Collected data entries
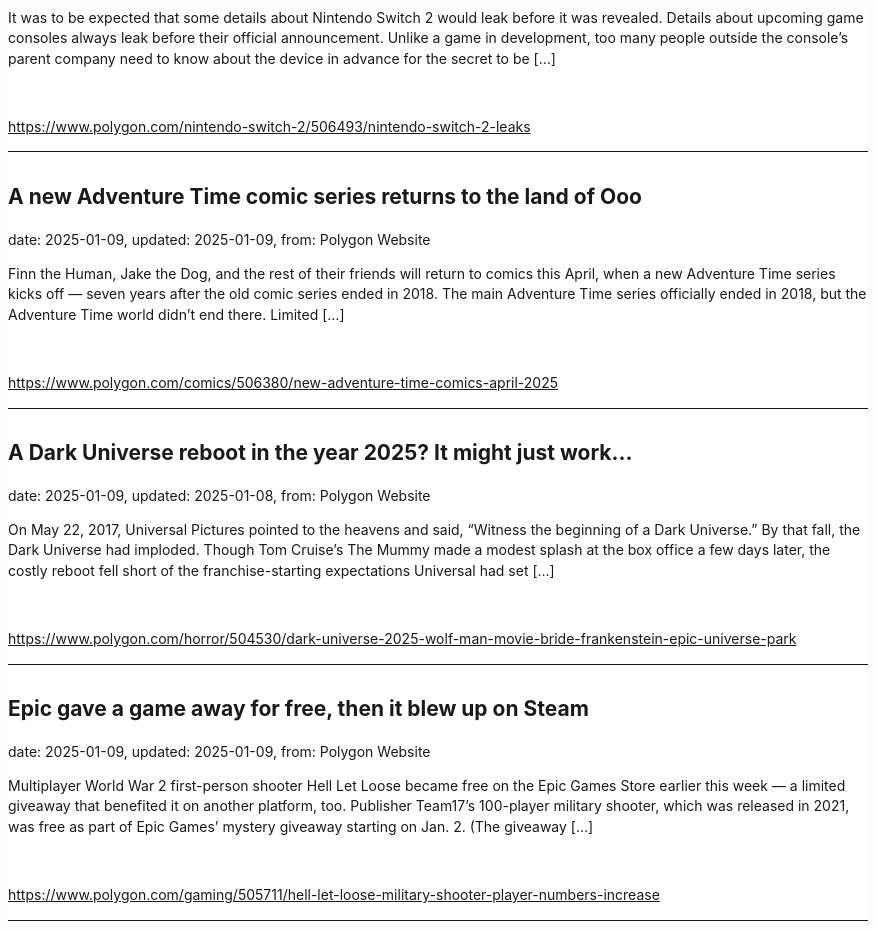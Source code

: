 It was to be expected that some details about Nintendo Switch 2 would leak before it was revealed. Details about upcoming game consoles always leak before their official announcement. Unlike a game in development, too many people outside the console’s parent company need to know about the device in advance for the secret to be [&#8230;] 

<br> 

<https://www.polygon.com/nintendo-switch-2/506493/nintendo-switch-2-leaks>

---

## A new Adventure Time comic series returns to the land of Ooo

date: 2025-01-09, updated: 2025-01-09, from: Polygon Website

Finn the Human, Jake the Dog, and the rest of their friends will return to comics this April, when a new Adventure Time series kicks off — seven years after the old comic series ended in 2018. The main Adventure Time series officially ended in 2018, but the Adventure Time world didn’t end there. Limited [&#8230;] 

<br> 

<https://www.polygon.com/comics/506380/new-adventure-time-comics-april-2025>

---

## A Dark Universe reboot in the year 2025? It might just work…

date: 2025-01-09, updated: 2025-01-08, from: Polygon Website

On May 22, 2017, Universal Pictures pointed to the heavens and said, “Witness the beginning of a Dark Universe.” By that fall, the Dark Universe had imploded. Though Tom Cruise’s The Mummy made a modest splash at the box office a few days later, the costly reboot fell short of the franchise-starting expectations Universal had set [&#8230;] 

<br> 

<https://www.polygon.com/horror/504530/dark-universe-2025-wolf-man-movie-bride-frankenstein-epic-universe-park>

---

## Epic gave a game away for free, then it blew up on Steam

date: 2025-01-09, updated: 2025-01-09, from: Polygon Website

Multiplayer World War 2 first-person shooter Hell Let Loose became free on the Epic Games Store earlier this week — a limited giveaway that benefited it on another platform, too. Publisher Team17’s 100-player military shooter, which was released in 2021, was free as part of Epic Games’ mystery giveaway starting on Jan. 2. (The giveaway [&#8230;] 

<br> 

<https://www.polygon.com/gaming/505711/hell-let-loose-military-shooter-player-numbers-increase>

---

* **Aim of the exercise**: All of the entries need to be copied exactly, minus any pictures.

* **Response**:
Source code

: It was to be expected that some details about Nintendo Switch 2 would leak before it was revealed. Details about upcoming game consoles always leak before their official announcement. Unlike a game in development, too many people outside the console’s parent company need to know about the device in advance for the secret to be [&#8230;] 

<br> 

<https://www.polygon.com/nintendo-switch-2/506493/nintendo-switch-2-leaks>

---

## A new Adventure Time comic series returns to the land of Ooo

date: 2025-01-09, updated: 2025-01-09, from: Polygon Website

Finn the Human, Jake the Dog, and the rest of their friends will return to comics this April, when a new Adventure Time series kicks off — seven years after the old comic series ended in 2018. The main Adventure Time series officially ended in 2018, but the Adventure Time world didn’t end there. Limited [&#8230;] 

<br> 

<https://www.polygon.com/comics/506380/new-adventure-time-comics-april-2025>

---

## A Dark Universe reboot in the year 2025? It might just work…

date: 2025-01-09, updated: 2025-01-08, from: Polygon Website

On May 22, 2017, Universal Pictures pointed to the heavens and said, “Witness the beginning of a Dark Universe.” By that fall, the Dark Universe had imploded. Though Tom Cruise’s The Mummy made a modest splash at the box office a few days later, the costly reboot fell short of the franchise-starting expectations Universal had set [&#8230;] 

<br> 

<https://www.polygon.com/horror/504530/dark-universe-2025-wolf-man-movie-bride-frankenstein-epic-universe-park>

---

## Epic gave a game away for free, then it blew up on Steam

date: 2025-01-09, updated: 2025-01-09, from: Polygon Website

Multiplayer World War 2 first-person shooter Hell Let Loose became free on the Epic Games Store earlier this week — a limited giveaway that benefited it on another platform, too. Publisher Team17’s 100-player military shooter, which was released in 2021, was free as part of Epic Games’ mystery giveaway starting on Jan. 2. (The giveaway [&#8230;] 

<br> 

<https://www.polygon.com/gaming/505711/hell-let-loose-military-shooter-player-numbers-increase>

---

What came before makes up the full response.